Саша помнила руку Андрея на своей руке, слышала голос, при звуке которого ей всегда становилось покойно и тревожно.

«Почему ты сейчас об этом вспомнила? Ведь ты все забыла, ты не вспоминала. Почему же сейчас ты вспомнила? Потому, что тебе плохо? Потому, что нет сил? И ты ищешь опоры?» — «Нет, я не забывала. Я помнила. Я не вспоминала, но я помнила. Иначе, увидев эти высокие окна, я не вспомнила бы ту речку и нас с тобой на берегу. Я не забывала. Я помнила. Был ли день, чтоб я не помнила? Нет, такого дня не было». Еще минута, и далеко отступил сосед, далеко отступил зал. Низко опустив голову, закрыв лоб и глаза рукой, она заплакала.

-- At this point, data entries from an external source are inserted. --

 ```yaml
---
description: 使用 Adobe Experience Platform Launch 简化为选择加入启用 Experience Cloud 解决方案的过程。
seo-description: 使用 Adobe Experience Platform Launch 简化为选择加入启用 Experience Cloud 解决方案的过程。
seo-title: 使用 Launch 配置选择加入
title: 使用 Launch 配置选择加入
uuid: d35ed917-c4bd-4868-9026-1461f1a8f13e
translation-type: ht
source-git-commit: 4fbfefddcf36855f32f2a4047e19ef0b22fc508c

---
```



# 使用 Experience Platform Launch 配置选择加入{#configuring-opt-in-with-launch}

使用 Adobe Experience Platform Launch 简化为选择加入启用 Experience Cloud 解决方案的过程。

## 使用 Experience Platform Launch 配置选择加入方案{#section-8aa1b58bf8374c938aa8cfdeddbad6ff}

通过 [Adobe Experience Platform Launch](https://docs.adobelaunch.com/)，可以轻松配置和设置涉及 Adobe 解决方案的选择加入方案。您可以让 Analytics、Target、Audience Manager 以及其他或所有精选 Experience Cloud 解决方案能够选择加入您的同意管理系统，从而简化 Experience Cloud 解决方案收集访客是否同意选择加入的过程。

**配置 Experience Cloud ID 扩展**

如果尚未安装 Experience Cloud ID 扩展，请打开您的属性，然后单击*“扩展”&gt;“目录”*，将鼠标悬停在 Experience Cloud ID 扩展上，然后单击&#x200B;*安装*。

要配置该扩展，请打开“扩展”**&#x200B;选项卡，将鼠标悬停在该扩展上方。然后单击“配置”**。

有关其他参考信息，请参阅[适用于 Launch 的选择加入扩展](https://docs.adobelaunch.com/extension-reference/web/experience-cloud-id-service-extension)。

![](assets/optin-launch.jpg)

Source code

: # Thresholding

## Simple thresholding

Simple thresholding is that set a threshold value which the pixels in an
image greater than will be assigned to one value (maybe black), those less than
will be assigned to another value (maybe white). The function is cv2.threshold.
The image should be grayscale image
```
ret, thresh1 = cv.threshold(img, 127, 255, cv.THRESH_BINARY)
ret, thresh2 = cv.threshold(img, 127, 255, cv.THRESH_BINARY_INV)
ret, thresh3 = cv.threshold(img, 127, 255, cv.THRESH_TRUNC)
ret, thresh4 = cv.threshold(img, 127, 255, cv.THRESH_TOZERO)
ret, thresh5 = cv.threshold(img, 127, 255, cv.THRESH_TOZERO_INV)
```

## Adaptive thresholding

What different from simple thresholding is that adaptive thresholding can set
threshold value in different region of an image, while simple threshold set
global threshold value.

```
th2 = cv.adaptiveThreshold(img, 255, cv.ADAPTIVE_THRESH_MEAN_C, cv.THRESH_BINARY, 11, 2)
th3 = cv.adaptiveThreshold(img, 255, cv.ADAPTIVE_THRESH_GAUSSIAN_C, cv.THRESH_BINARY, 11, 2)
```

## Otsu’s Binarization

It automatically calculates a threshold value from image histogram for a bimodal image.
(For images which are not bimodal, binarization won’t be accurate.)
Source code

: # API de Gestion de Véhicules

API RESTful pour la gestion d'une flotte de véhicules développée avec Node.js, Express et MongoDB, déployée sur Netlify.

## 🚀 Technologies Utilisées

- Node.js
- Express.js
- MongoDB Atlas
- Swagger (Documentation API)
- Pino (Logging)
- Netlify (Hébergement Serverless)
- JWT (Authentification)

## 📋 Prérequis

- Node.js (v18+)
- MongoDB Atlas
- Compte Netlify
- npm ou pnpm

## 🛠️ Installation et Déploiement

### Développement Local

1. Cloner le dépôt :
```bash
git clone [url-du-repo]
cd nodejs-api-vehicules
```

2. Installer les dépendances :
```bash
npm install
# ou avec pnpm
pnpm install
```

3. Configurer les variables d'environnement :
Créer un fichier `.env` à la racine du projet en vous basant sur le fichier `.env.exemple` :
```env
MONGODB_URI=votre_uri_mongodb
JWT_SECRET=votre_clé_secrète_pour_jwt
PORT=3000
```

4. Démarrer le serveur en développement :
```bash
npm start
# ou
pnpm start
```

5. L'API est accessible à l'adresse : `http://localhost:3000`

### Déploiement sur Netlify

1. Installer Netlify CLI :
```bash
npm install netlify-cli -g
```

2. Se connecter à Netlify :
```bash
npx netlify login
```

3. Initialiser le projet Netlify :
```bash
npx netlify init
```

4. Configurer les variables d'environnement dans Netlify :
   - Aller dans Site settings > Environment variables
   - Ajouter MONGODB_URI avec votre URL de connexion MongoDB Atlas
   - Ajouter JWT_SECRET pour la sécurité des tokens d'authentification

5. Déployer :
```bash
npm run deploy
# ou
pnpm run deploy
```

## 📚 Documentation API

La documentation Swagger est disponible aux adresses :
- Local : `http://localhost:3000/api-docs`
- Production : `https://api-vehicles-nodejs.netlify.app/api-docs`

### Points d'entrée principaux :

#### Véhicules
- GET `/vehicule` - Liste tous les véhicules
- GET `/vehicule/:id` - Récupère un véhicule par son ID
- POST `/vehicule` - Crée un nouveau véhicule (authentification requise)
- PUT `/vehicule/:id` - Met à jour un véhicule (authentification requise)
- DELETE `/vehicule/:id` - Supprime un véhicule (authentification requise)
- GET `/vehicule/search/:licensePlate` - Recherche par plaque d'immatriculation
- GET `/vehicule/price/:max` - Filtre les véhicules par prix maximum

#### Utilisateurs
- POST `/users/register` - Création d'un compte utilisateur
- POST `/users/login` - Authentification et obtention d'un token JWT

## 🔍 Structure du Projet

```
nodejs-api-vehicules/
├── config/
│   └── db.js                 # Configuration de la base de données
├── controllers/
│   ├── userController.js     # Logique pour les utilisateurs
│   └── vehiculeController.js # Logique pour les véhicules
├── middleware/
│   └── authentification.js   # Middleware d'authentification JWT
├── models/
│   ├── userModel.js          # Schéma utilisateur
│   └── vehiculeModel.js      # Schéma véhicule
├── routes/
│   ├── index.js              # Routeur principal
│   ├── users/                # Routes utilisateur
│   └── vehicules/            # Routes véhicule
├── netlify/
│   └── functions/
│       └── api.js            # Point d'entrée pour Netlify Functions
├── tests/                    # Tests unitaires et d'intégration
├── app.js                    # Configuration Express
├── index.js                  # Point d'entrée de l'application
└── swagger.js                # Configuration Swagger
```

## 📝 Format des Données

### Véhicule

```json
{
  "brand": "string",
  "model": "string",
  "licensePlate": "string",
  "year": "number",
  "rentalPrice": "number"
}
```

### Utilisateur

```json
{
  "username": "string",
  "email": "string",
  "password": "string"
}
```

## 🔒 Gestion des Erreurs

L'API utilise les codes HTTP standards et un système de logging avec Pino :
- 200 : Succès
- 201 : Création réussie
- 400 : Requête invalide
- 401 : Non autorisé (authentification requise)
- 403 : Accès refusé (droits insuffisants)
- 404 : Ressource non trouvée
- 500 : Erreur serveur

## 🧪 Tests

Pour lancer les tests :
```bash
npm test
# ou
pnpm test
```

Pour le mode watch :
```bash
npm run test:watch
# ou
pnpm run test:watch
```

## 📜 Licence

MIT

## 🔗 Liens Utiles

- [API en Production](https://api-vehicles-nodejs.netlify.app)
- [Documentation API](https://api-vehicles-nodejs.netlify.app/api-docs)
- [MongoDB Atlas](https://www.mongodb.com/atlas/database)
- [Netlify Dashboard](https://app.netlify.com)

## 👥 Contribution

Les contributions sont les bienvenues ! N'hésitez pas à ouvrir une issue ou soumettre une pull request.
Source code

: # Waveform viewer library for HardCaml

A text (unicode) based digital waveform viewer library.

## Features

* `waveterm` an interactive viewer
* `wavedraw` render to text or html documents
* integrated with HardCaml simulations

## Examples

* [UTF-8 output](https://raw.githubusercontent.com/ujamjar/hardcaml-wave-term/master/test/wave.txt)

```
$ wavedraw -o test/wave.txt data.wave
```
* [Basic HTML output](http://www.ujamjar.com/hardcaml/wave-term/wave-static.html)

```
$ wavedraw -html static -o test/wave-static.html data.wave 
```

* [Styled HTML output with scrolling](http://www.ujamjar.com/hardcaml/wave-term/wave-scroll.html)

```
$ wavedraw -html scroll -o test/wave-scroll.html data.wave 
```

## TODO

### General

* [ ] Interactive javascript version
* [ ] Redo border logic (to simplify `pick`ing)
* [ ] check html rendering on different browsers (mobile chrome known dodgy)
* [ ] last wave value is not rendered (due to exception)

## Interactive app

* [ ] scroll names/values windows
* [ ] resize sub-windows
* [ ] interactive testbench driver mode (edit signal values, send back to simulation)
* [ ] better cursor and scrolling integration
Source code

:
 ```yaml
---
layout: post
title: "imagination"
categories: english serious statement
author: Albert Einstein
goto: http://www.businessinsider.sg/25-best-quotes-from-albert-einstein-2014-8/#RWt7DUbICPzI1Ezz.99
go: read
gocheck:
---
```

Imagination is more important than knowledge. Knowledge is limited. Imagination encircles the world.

…Антракт. Скосив глаза, Саша поглядывает налево и с облегчением вздыхает: его нет, ушел. Она тоже идет к выходу, спускается по широкой лестнице к гардеробу.

— Решили уйти? — Гардеробщица удивлена, с Сашей этого еще не бывало.

Вечерняя весенняя улица, запах дождя, влажной мостовой. Саша идет задумавшись, глубоко засунув руки в карманы. Впереди высокий человек, чуть припадающий на левую ногу. На влажной мостовой эта походка почему-то напоминает Саше раскачивающуюся походку моряков. «Это он, — вдруг думает она. — Тоже ушел».

Обогнав его и обернувшись, она говорит:

— Это не правда. Он есть. И цел.

Он улыбается и отвечает:

— Что ж, пусть будет по-вашему.


Лето. Саша сидит за столом, совсем как когда-то в школьные времена, зубрит химию. Сочинение позади, она справилась с ним хорошо. Странно, если бы было иначе, как-никак за плечами два курса филфака. И устный экзамен по литературе принес ей «отлично». Ей попался «образ Татьяны» и «Молодая гвардия» Фадеева.

А завтра химия. Девочки рядом. Аня готовит Сашу, готовит серьезно, с полным чувством ответственности, с азартом и тревогой.

— Ну давай повтори, в чем заключается процесс пиролиза нефти? И чем он отличается от простого крекинга нефти.

— Ну тебя, Аня, не станут этого спрашивать в мединституте.

— Не спорь, отвечай. Ну ладно. Раз мединститут… Расскажи реакцию брожения спирта.

— Я знаю! Я знаю! — кричит Катя. — Реакция брожения спирта? Проще простого: сначала спирт превращается в глюкозу, потом в сахарозу, а потом в уксусную кислоту! — На ее смуглом лице торжество, она все время рядом, слушает, запоминает. — У меня счастливая память, — с гордостью повторяет она чью-то похвалу, — у меня счастливая память!

— Отстань со своей памятью. Помолчи. Ну, мама, отвечай!

Саша покорно отвечает. Аня спрашивает строго, по-учительски.

Зубрить трудно. Голова не та, что в юности. Тогда она была свободна от тревог, забот. Только и дела было: заниматься. А теперь не то. Она должна стать врачом. Не так уж много времени впереди. Стукнет тридцать пять — и уже не допустят к экзаменам. И Саша зубрит. Она зубрит добросовестно, как взрослый человек, решивший твердо: я стану врачом.